Dick verharrte, als Esther ihn verlassen hatte, steif, auf ein Bein gestützt, während der andere Fuß nur mit den Zehenspitzen den Boden berührte; und während er so dastand, lauschte er mit seiner ganzen Seele. Das Geräusch eines hart auf den Boden gestürzten Stuhles ließ sein Herz erstarren. Dann senkte sich wieder Schweigen über Haus und Nachbarschaft. Was sich während dieser Zwischenzeit ereignet hatte, blieb für die Welt ewig ein Geheimnis. Als das vorüber war, sprach Esthers Stimme gleichförmig und ohne Unterbrechung vielleicht eine halbe Minute lang. Und sobald sie schwieg, durchquerten schwere, unsichere Tritte das Wohnzimmer und stiegen schlurfend die Treppe hinauf. Das junge Mädchen hatte ihren Vater gezähmt; van Tromp war gehorsam zu Bett gegangen. Soviel war für den Lauscher auf der Landstraße gewiß. Und dennoch stand er mit gespanntem Ohr und wartete voll Angst und Leid im Herzen. Wäre Esther ihrem Vater gefolgt, hier, wo sich Menschen und Natur zum Schweigen verschworen hatten, so hätte das Dick auf seiner Wacht vor dem Tore sofort vernehmen müssen. Aber konnte Esther nicht ohnmächtig geworden sein oder war sie gar tot, da sich im Haus nichts regte?

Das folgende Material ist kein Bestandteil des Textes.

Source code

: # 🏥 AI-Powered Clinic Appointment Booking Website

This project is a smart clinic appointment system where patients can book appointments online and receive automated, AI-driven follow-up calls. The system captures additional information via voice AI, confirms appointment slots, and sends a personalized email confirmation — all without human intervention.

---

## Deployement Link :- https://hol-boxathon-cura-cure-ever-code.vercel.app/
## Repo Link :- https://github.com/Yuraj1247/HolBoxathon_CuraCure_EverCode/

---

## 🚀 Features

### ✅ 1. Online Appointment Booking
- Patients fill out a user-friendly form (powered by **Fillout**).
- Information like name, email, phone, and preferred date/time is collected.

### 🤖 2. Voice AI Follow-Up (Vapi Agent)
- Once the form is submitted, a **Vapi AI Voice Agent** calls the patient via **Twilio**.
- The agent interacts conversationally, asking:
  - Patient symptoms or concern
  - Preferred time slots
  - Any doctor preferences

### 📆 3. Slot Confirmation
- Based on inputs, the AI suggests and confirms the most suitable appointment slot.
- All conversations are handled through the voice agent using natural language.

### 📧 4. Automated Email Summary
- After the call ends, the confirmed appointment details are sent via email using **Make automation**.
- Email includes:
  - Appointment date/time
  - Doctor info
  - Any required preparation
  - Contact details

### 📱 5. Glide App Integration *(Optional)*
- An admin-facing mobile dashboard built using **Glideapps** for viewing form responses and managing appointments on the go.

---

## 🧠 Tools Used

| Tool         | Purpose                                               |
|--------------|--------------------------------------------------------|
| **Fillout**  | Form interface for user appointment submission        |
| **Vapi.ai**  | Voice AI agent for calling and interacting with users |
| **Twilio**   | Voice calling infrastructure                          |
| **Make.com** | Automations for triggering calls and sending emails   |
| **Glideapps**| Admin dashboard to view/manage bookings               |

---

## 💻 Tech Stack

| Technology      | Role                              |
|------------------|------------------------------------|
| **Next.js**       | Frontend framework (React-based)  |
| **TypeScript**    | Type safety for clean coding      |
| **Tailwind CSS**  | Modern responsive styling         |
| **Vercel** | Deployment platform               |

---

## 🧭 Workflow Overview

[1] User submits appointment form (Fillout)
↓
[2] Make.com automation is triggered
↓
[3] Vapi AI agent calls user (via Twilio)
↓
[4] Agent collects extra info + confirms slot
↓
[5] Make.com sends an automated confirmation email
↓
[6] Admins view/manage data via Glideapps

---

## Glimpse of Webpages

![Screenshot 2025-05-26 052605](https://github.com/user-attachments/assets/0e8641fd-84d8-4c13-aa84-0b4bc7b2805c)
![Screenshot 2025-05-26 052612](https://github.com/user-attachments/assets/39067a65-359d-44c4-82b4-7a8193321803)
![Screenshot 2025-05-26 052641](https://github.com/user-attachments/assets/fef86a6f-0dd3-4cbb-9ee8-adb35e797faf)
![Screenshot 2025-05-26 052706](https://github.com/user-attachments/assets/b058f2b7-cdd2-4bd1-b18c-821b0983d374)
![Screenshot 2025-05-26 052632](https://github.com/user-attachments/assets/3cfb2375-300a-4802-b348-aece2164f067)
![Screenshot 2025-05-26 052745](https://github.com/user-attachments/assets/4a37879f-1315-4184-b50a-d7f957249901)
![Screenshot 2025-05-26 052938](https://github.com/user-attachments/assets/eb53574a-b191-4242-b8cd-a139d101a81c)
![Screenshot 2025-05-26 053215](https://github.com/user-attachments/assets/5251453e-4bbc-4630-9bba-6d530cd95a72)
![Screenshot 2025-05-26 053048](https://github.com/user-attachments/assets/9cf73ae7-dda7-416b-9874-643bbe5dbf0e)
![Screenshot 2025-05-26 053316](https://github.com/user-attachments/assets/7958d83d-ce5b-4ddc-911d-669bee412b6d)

Er hörte, wie die Hausuhr bedächtig die Sekunden maß; für ihn aber stand die Zeit still. Eine fast abergläubische Angst lähmte seine Sinne. Endlich konnte er es nicht länger ertragen. In zwei Sätzen durchquerte er den kleinen Garten und preßte sein Gesicht gegen die Fensterscheibe. Der Vorhang, der nicht ganz heruntergezogen war, ließ unten am Fenster eine etwa zollbreite Spalte frei, so daß das ganze Zimmer vor Dicks Blicken offen lag. Esther saß aufrecht am Tisch, das Haupt auf die Hand gestützt, die Augen starr auf die Kerze geheftet. Ihre Brauen waren leicht zusammengezogen, der Mund war ein wenig geöffnet, ihre ganze Haltung ruhig und gefaßt. Dick sah deutlich, daß sie atmete. Das Geräusch von Dicks Nahen hatte sie nicht aufgeschreckt. Bald durchbrach ein störender Ton das tiefe Schweigen der Nacht: die Uhr erhob ihre Stimme, erst quarrend wie ein Rebhuhn, dann rief es elfmal »Kuckuck«. Noch immer blieb Esther unbeweglich und starrte auf den Leuchter. Mitternacht folgte und dann ein Uhr morgens, und noch immer hatte sie sich nicht gerührt, und Richard Naseby hatte es nicht gewagt, das Fenster zu verlassen. Endlich, es mochte halb zwei Uhr sein, flackerte die Kerze, die Esther so eifrig beobachtet hatte, und beim letzten Aufflammen des Papiers sprang sie mit einem Aufschrei auf die Füße, blickte sich um, löschte das Licht, wandte sich ab, und er hörte, wie sie eilig in der Dunkelheit die Treppe hinaufstieg. Wieder blieb Dick allein in der Finsternis jenem trostlosen, dumpfen Geisteszustand überlassen, in welchem ein Mensch glaubt, jetzt müßte das Unheil das Schlimmste vollbracht haben, und bei diesem Gedanken er sich fast befreit fühlt. Er wandte sich zum Gehen und wanderte langsam dem Gatter zu. Esther hatte ihm keine Stunde genannt, und er war entschlossen, sie sollte ihn, wann sie auch käme, wartend dort finden. Als er am Gatter anlangte, begann der Tag zu dämmern, und er lehnte sich über den Zaun und beobachtete, wie die Schatten nach und nach wichen. Endlich brach die Sonne aus einer Wolkenwand hervor, die sich allmählich im Osten zu lichten begann. Ein den Tag verkündender Wind hatte sich aufgemacht, um die blätterbedeckte Erde sauber zu fegen und die angesammelten Tautropfen aufzuschlürfen. Mein Gott, dachte Dick, kann nach diesem qualvollen Tage ein neuer Tag kommen? Ihm fehlte das Wissen von morgen.